Dataset excerpts

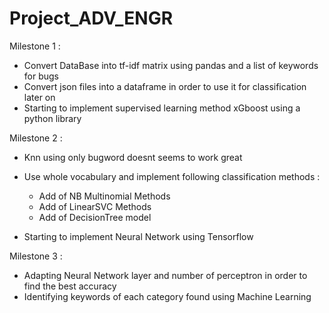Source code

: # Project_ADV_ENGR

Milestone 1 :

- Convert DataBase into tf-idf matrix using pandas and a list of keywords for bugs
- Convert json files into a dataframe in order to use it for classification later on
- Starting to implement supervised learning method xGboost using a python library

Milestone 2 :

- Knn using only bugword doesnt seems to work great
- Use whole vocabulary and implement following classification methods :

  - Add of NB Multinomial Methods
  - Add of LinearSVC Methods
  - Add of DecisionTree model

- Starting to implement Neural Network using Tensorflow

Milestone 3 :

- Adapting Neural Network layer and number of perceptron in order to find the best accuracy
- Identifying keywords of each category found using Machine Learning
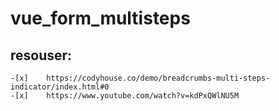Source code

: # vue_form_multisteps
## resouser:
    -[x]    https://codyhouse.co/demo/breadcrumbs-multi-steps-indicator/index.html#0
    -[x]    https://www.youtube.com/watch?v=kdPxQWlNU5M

* * *

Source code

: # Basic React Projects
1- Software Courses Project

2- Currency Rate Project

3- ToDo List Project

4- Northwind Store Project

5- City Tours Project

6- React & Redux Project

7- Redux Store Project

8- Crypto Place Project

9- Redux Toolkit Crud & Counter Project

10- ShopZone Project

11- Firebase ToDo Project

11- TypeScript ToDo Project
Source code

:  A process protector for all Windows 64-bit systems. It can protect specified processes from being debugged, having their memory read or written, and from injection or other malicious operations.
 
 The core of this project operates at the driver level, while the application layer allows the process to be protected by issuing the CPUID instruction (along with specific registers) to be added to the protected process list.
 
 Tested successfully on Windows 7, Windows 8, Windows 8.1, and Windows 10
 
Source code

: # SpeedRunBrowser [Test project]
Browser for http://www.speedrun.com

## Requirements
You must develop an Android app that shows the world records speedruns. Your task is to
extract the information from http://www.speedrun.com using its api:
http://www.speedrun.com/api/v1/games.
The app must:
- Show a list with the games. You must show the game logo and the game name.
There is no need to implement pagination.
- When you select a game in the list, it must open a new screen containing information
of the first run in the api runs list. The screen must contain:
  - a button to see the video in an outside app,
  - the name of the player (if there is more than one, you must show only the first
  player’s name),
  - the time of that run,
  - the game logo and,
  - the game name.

...

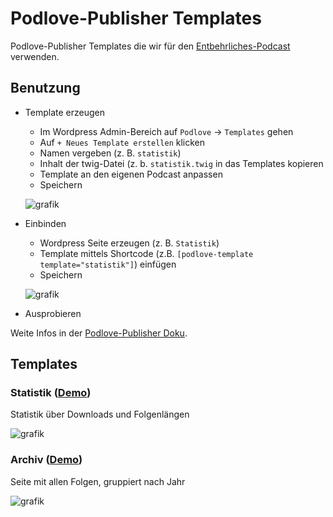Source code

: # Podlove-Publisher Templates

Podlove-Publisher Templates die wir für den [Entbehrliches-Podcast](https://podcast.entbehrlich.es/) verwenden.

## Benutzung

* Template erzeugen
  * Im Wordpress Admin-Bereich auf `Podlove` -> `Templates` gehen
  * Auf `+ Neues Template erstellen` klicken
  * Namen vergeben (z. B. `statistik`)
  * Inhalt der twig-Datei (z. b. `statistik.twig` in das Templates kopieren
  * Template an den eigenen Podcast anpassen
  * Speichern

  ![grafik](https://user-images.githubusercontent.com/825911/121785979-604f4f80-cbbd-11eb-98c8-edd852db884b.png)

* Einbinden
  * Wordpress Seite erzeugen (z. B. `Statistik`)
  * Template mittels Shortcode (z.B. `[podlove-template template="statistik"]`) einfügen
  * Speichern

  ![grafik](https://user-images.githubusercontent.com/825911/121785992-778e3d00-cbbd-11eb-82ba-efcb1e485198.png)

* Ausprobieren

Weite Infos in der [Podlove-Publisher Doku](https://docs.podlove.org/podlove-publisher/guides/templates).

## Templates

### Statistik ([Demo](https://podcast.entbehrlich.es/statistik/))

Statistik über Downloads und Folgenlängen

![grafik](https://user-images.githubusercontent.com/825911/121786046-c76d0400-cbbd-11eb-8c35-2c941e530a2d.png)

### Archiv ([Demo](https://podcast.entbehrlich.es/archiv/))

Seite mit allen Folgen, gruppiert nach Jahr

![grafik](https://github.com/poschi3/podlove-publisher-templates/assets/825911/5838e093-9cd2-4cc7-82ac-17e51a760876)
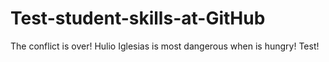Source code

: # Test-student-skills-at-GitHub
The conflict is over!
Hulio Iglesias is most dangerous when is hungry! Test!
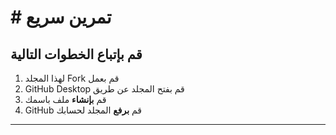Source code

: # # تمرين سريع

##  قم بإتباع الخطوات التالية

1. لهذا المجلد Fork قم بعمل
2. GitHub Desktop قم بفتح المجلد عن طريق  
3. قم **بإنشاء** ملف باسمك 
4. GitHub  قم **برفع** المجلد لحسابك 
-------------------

TASK STATEMENT. Restate word for word only the lines above from the line containing "# Podlove-Publisher Templates" to the line containing "Wordpress Seite erzeugen", both of them included.

RESULT.
: # Podlove-Publisher Templates

Podlove-Publisher Templates die wir für den [Entbehrliches-Podcast](https://podcast.entbehrlich.es/) verwenden.

## Benutzung

* Template erzeugen
  * Im Wordpress Admin-Bereich auf `Podlove` -> `Templates` gehen
  * Auf `+ Neues Template erstellen` klicken
  * Namen vergeben (z. B. `statistik`)
  * Inhalt der twig-Datei (z. b. `statistik.twig` in das Templates kopieren
  * Template an den eigenen Podcast anpassen
  * Speichern

  ![grafik](https://user-images.githubusercontent.com/825911/121785979-604f4f80-cbbd-11eb-98c8-edd852db884b.png)

* Einbinden
  * Wordpress Seite erzeugen (z. B. `Statistik`)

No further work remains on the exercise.